_What to work on_
From the line containing "- ✅ Created" through the last line, print the records exactly and nothing else.

-- Data under study follows --

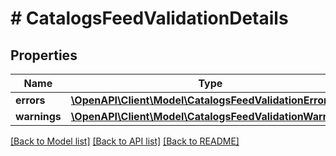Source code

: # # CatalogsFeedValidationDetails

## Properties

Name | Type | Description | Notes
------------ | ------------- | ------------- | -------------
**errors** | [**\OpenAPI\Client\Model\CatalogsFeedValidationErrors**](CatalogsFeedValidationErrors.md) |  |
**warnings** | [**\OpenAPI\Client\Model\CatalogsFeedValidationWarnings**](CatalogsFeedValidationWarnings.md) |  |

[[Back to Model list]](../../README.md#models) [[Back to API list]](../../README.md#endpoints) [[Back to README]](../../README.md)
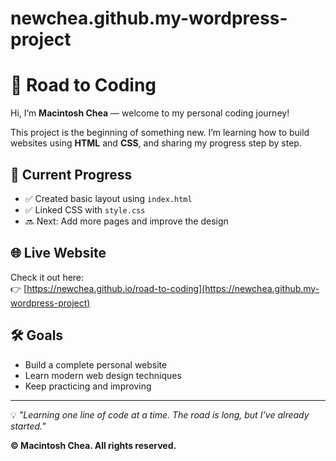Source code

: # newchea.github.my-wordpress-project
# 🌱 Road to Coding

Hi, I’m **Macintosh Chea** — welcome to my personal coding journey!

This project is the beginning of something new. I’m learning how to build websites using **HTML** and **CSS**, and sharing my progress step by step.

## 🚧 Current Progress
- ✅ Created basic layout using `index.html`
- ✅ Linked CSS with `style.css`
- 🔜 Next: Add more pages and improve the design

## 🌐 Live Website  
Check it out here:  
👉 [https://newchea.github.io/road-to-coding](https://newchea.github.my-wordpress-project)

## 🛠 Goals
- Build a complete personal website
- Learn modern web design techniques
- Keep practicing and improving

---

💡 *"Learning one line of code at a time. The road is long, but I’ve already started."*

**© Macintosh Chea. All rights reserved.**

-- Data under study concluded --

_Response area_
- ✅ Created basic layout using `index.html`
- ✅ Linked CSS with `style.css`
- 🔜 Next: Add more pages and improve the design

## 🌐 Live Website  
Check it out here:  
👉 [https://newchea.github.io/road-to-coding](https://newchea.github.my-wordpress-project)

## 🛠 Goals
- Build a complete personal website
- Learn modern web design techniques
- Keep practicing and improving

---

💡 *"Learning one line of code at a time. The road is long, but I’ve already started."*

**© Macintosh Chea. All rights reserved.**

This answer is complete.